Beginning next year, leaders will create a plan for a library facility enhancement or replacement at its current location. The plan will incorporate results from previous studies, as well as community input.

“More than 10 years of studies and work that have gone into the library project, but 2020 wasn’t something we anticipated,” said Rebecca Kellner, President of the Appleton Public Library Board of Trustees. “In light of the current circumstances, it's important we reconsider our community’s needs balanced with the financial impact to the city," said Kellner. "This process will give us the ability to do so.”

The City of Appleton owns and manages the current library lot. Remaining at this location simplifies, or eliminates, multi-party agreements and site acquisition issues. This will remove key barriers to the project and will likely yield cost savings as well. Additionally, the current site supports stewardship of existing investments in parking and other public infrastructure.

The library project will be at the center of neighborhood revitalization efforts, encouraging other businesses, organizations, and homeowners to move into an area ripe for reactivation. 

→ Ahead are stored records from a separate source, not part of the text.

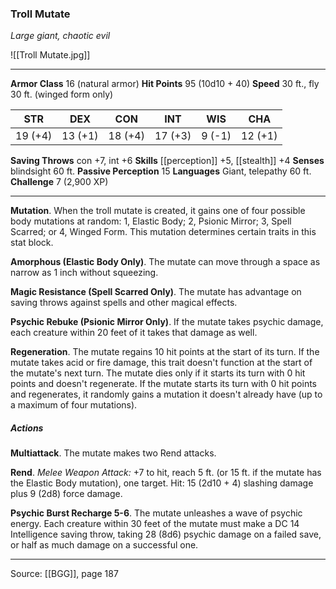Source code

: ### Troll Mutate
_Large giant, chaotic evil_

![[Troll Mutate.jpg]]




---

**Armor Class** 16 (natural armor)
**Hit Points** 95 (10d10 + 40)
**Speed** 30 ft., fly 30 ft. (winged form only)

| STR     | DEX     | CON     | INT     | WIS     | CHA     |
|---------|---------|---------|---------|---------|---------|
| 19 (+4) | 13 (+1) | 18 (+4) | 17 (+3) | 9 (-1) | 12 (+1) |

**Saving Throws** con +7, int +6
**Skills** [[perception]] +5, [[stealth]] +4
**Senses** blindsight 60 ft.
**Passive Perception** 15
**Languages** Giant, telepathy 60 ft.
**Challenge** 7 (2,900 XP)

---

**Mutation**. When the troll mutate is created, it gains one of four possible body mutations at random: 1, Elastic Body; 2, Psionic Mirror; 3, Spell Scarred; or 4, Winged Form. This mutation determines certain traits in this stat block.

**Amorphous (Elastic Body Only)**. The mutate can move through a space as narrow as 1 inch without squeezing.

**Magic Resistance (Spell Scarred Only)**. The mutate has advantage on saving throws against spells and other magical effects.

**Psychic Rebuke (Psionic Mirror Only)**. If the mutate takes psychic damage, each creature within 20 feet of it takes that damage as well.

**Regeneration**. The mutate regains 10 hit points at the start of its turn. If the mutate takes acid or fire damage, this trait doesn't function at the start of the mutate's next turn. The mutate dies only if it starts its turn with 0 hit points and doesn't regenerate. If the mutate starts its turn with 0 hit points and regenerates, it randomly gains a mutation it doesn't already have (up to a maximum of four mutations).

##### Actions
**Multiattack**. The mutate makes two Rend attacks.

**Rend**. _Melee Weapon Attack:_ +7 to hit, reach 5 ft. (or 15 ft. if the mutate has the Elastic Body mutation), one target. Hit: 15 (2d10 + 4) slashing damage plus 9 (2d8) force damage.

**Psychic Burst Recharge 5-6**. The mutate unleashes a wave of psychic energy. Each creature within 30 feet of the mutate must make a DC 14 Intelligence saving throw, taking 28 (8d6) psychic damage on a failed save, or half as much damage on a successful one.


---

Source: [[BGG]], page 187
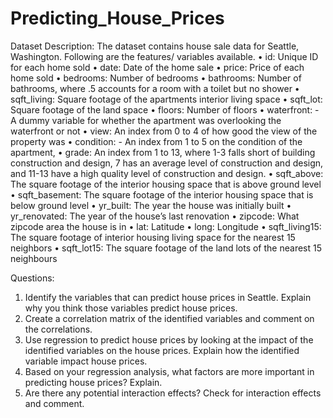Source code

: # Predicting_House_Prices

Dataset Description:
The dataset contains house sale data for Seattle, Washington. Following are the features/ variables available.
• id: Unique ID for each home sold
• date: Date of the home sale
• price: Price of each home sold
• bedrooms: Number of bedrooms
• bathrooms: Number of bathrooms, where .5 accounts for a room with a toilet but no shower
• sqft_living: Square footage of the apartments interior living space
• sqft_lot: Square footage of the land space • floors: Number of floors
• waterfront: - A dummy variable for whether the apartment was overlooking the waterfront or not
• view: An index from 0 to 4 of how good the view of the property was
• condition: - An index from 1 to 5 on the condition of the apartment,
• grade: An index from 1 to 13, where 1-3 falls short of building construction and design, 7 has an average level of construction and design, and 11-13 have a high quality level of construction and design.
• sqft_above: The square footage of the interior housing space that is above ground level
• sqft_basement: The square footage of the interior housing space that is below ground level
• yr_built: The year the house was initially built
• yr_renovated: The year of the house’s last renovation
• zipcode: What zipcode area the house is in
• lat: Latitude
• long: Longitude
• sqft_living15: The square footage of interior housing living space for the nearest 15 neighbors
• sqft_lot15: The square footage of the land lots of the nearest 15 neighbours

Questions:
1. Identify the variables that can predict house prices in Seattle. Explain why you think those variables predict house prices.
2. Create a correlation matrix of the identified variables and comment on the correlations.
3. Use regression to predict house prices by looking at the impact of the identified variables on the house prices. Explain how the identified variable impact house prices.
4. Based on your regression analysis, what factors are more important in predicting house prices? Explain.
5. Are there any potential interaction effects? Check for interaction effects and comment.
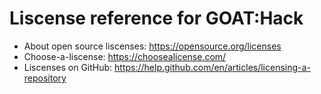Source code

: # Liscense reference for GOAT:Hack
* About open source liscenses: https://opensource.org/licenses
* Choose-a-liscense: https://choosealicense.com/
* Liscenses on GitHub: https://help.github.com/en/articles/licensing-a-repository
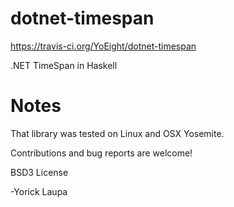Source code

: # dotnet-timespan
https://travis-ci.org/YoEight/dotnet-timespan

.NET TimeSpan in Haskell

Notes
=====
That library was tested on Linux and OSX Yosemite.

Contributions and bug reports are welcome!

BSD3 License

-Yorick Laupa
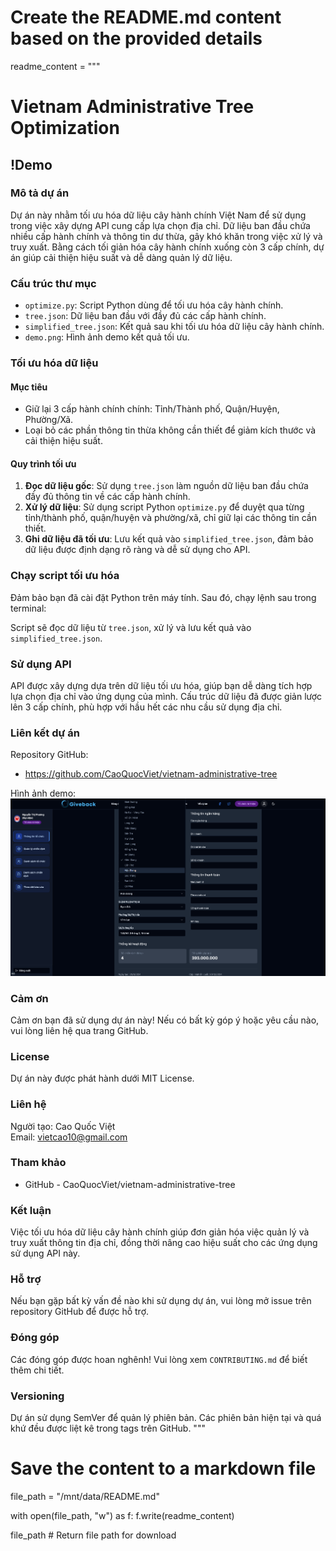 # Create the README.md content based on the provided details

readme_content = """
# Vietnam Administrative Tree Optimization

## !Demo

### Mô tả dự án
Dự án này nhằm tối ưu hóa dữ liệu cây hành chính Việt Nam để sử dụng trong việc xây dựng API cung cấp lựa chọn địa chỉ. Dữ liệu ban đầu chứa nhiều cấp hành chính và thông tin dư thừa, gây khó khăn trong việc xử lý và truy xuất. Bằng cách tối giản hóa cây hành chính xuống còn 3 cấp chính, dự án giúp cải thiện hiệu suất và dễ dàng quản lý dữ liệu.

### Cấu trúc thư mục
- `optimize.py`: Script Python dùng để tối ưu hóa cây hành chính.
- `tree.json`: Dữ liệu ban đầu với đầy đủ các cấp hành chính.
- `simplified_tree.json`: Kết quả sau khi tối ưu hóa dữ liệu cây hành chính.
- `demo.png`: Hình ảnh demo kết quả tối ưu.

### Tối ưu hóa dữ liệu
#### Mục tiêu
- Giữ lại 3 cấp hành chính chính: Tỉnh/Thành phố, Quận/Huyện, Phường/Xã.
- Loại bỏ các phần thông tin thừa không cần thiết để giảm kích thước và cải thiện hiệu suất.

#### Quy trình tối ưu
1. **Đọc dữ liệu gốc**: Sử dụng `tree.json` làm nguồn dữ liệu ban đầu chứa đầy đủ thông tin về các cấp hành chính.
2. **Xử lý dữ liệu**: Sử dụng script Python `optimize.py` để duyệt qua từng tỉnh/thành phố, quận/huyện và phường/xã, chỉ giữ lại các thông tin cần thiết.
3. **Ghi dữ liệu đã tối ưu**: Lưu kết quả vào `simplified_tree.json`, đảm bảo dữ liệu được định dạng rõ ràng và dễ sử dụng cho API.

### Chạy script tối ưu hóa
Đảm bảo bạn đã cài đặt Python trên máy tính. Sau đó, chạy lệnh sau trong terminal:


Script sẽ đọc dữ liệu từ `tree.json`, xử lý và lưu kết quả vào `simplified_tree.json`.

### Sử dụng API
API được xây dựng dựa trên dữ liệu tối ưu hóa, giúp bạn dễ dàng tích hợp lựa chọn địa chỉ vào ứng dụng của mình. Cấu trúc dữ liệu đã được giản lược lên 3 cấp chính, phù hợp với hầu hết các nhu cầu sử dụng địa chỉ.

### Liên kết dự án
Repository GitHub:
- https://github.com/CaoQuocViet/vietnam-administrative-tree

Hình ảnh demo:
![Demo](demo.png)

### Cảm ơn
Cảm ơn bạn đã sử dụng dự án này! Nếu có bất kỳ góp ý hoặc yêu cầu nào, vui lòng liên hệ qua trang GitHub.

### License
Dự án này được phát hành dưới MIT License.

### Liên hệ
Người tạo: Cao Quốc Việt  
Email: vietcao10@gmail.com 

### Tham khảo
- GitHub - CaoQuocViet/vietnam-administrative-tree

### Kết luận
Việc tối ưu hóa dữ liệu cây hành chính giúp đơn giản hóa việc quản lý và truy xuất thông tin địa chỉ, đồng thời nâng cao hiệu suất cho các ứng dụng sử dụng API này.

### Hỗ trợ
Nếu bạn gặp bất kỳ vấn đề nào khi sử dụng dự án, vui lòng mở issue trên repository GitHub để được hỗ trợ.

### Đóng góp
Các đóng góp được hoan nghênh! Vui lòng xem `CONTRIBUTING.md` để biết thêm chi tiết.

### Versioning
Dự án sử dụng SemVer để quản lý phiên bản. Các phiên bản hiện tại và quá khứ đều được liệt kê trong tags trên GitHub.
"""

# Save the content to a markdown file
file_path = "/mnt/data/README.md"

with open(file_path, "w") as f:
    f.write(readme_content)

file_path  # Return file path for download
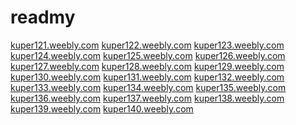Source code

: # readmy
<a href="https://kuper121.weebly.com">kuper121.weebly.com</a>
<a href="https://kuper122.weebly.com">kuper122.weebly.com</a>
<a href="https://kuper123.weebly.com">kuper123.weebly.com</a>
<a href="https://kuper124.weebly.com">kuper124.weebly.com</a>
<a href="https://kuper125.weebly.com">kuper125.weebly.com</a>
<a href="https://kuper126.weebly.com">kuper126.weebly.com</a>
<a href="https://kuper127.weebly.com">kuper127.weebly.com</a>
<a href="https://kuper128.weebly.com">kuper128.weebly.com</a>
<a href="https://kuper129.weebly.com">kuper129.weebly.com</a>
<a href="https://kuper130.weebly.com">kuper130.weebly.com</a>
<a href="https://kuper131.weebly.com">kuper131.weebly.com</a>
<a href="https://kuper132.weebly.com">kuper132.weebly.com</a>
<a href="https://kuper133.weebly.com">kuper133.weebly.com</a>
<a href="https://kuper134.weebly.com">kuper134.weebly.com</a>
<a href="https://kuper135.weebly.com">kuper135.weebly.com</a>
<a href="https://kuper136.weebly.com">kuper136.weebly.com</a>
<a href="https://kuper137.weebly.com">kuper137.weebly.com</a>
<a href="https://kuper138.weebly.com">kuper138.weebly.com</a>
<a href="https://kuper139.weebly.com">kuper139.weebly.com</a>
<a href="https://kuper140.weebly.com">kuper140.weebly.com</a>
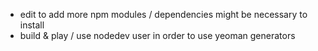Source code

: - edit to add more npm modules / dependencies might be necessary to install
- build & play / use nodedev user in order to use yeoman generators
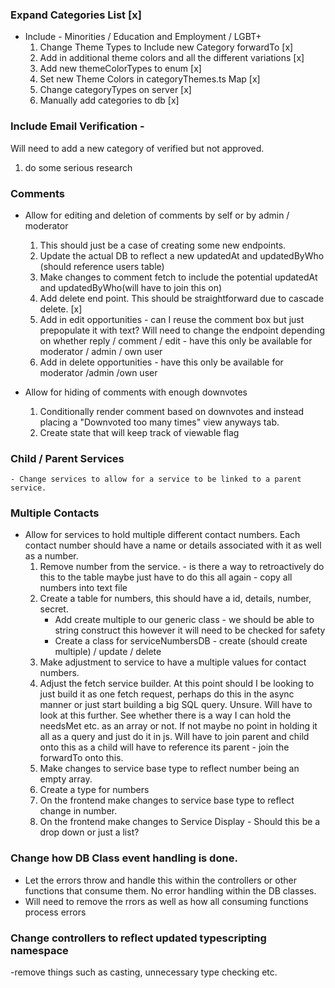 ### Expand Categories List [x]

- Include - Minorities / Education and Employment / LGBT+
  1. Change Theme Types to Include new Category forwardTo [x]
  2. Add in additional theme colors and all the different variations [x]
  3. Add new themeColorTypes to enum [x]
  4. Set new Theme Colors in categoryThemes.ts Map [x]
  5. Change categoryTypes on server [x]
  6. Manually add categories to db [x]

### Include Email Verification -

Will need to add a new category of verified but not approved.

1. do some serious research

### Comments

- Allow for editing and deletion of comments by self or by admin / moderator

  1. This should just be a case of creating some new endpoints.
  2. Update the actual DB to reflect a new updatedAt and updatedByWho (should reference users table)
  3. Make changes to comment fetch to include the potential updatedAt and updatedByWho(will have to join this on)
  4. Add delete end point. This should be straightforward due to cascade delete. [x]
  5. Add in edit opportunities - can I reuse the comment box but just prepopulate it with text? Will need to change the endpoint depending on whether reply / comment / edit - have this only be available for moderator / admin / own user
  6. Add in delete opportunities - have this only be available for moderator /admin /own user

- Allow for hiding of comments with enough downvotes
  1. Conditionally render comment based on downvotes and instead placing a "Downvoted too many times" view anyways tab.
  2. Create state that will keep track of viewable flag

### Child / Parent Services

    - Change services to allow for a service to be linked to a parent service.

### Multiple Contacts

- Allow for services to hold multiple different contact numbers. Each contact number should have a name or details associated with it as well as a number.
  1. Remove number from the service. - is there a way to retroactively do this to the table maybe just have to do this all again - copy all numbers into text file
  2. Create a table for numbers, this should have a id, details, number, secret.
     - Add create multiple to our generic class - we should be able to string construct this however it will need to be checked for safety
     - Create a class for serviceNumbersDB - create (should create multiple) / update / delete
  3. Make adjustment to service to have a multiple values for contact numbers.
  4. Adjust the fetch service builder. At this point should I be looking to just build it as one fetch request, perhaps do this in the async manner or just start building a big SQL query. Unsure. Will have to look at this further. See whether there is a way I can hold the needsMet etc. as an array or not. If not maybe no point in holding it all as a query and just do it in js. Will have to join parent and child onto this as a child will have to reference its parent - join the forwardTo onto this.
  5. Make changes to service base type to reflect number being an empty array.
  6. Create a type for numbers
  7. On the frontend make changes to service base type to reflect change in number.
  8. On the frontend make changes to Service Display - Should this be a drop down or just a list?

### Change how DB Class event handling is done.

- Let the errors throw and handle this within the controllers or other functions that consume them. No error handling within the DB classes.
- Will need to remove the rrors as well as how all consuming functions process errors

### Change controllers to reflect updated typescripting namespace

-remove things such as casting, unnecessary type checking etc.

“One of the greatest things we learned in our most recent building study was how essential a library could be to a dynamic neighborhood redevelopment process,” said Colleen Rortvedt, Appleton Public Library Director.

In summary, the planning process will use the following principles: 

  • Create opportunities for public input and collaboration at each step of the process.
  • Deliver a cost-effective plan, maximizing taxpayer value while meeting community needs.
  • Treat the library as the focal point in a neighborhood revitalization effort.
  • Steward existing community investments wherever possible; including full or partial reuse of the current building and maximizing use of nearby parking ramps.
  • Ensure the project incorporates accessible parking for those with mobility needs.
  • Design a project that minimizes environmental impact; ideally lowering operating expenses.
  • Use information from previous studies, design work and community input.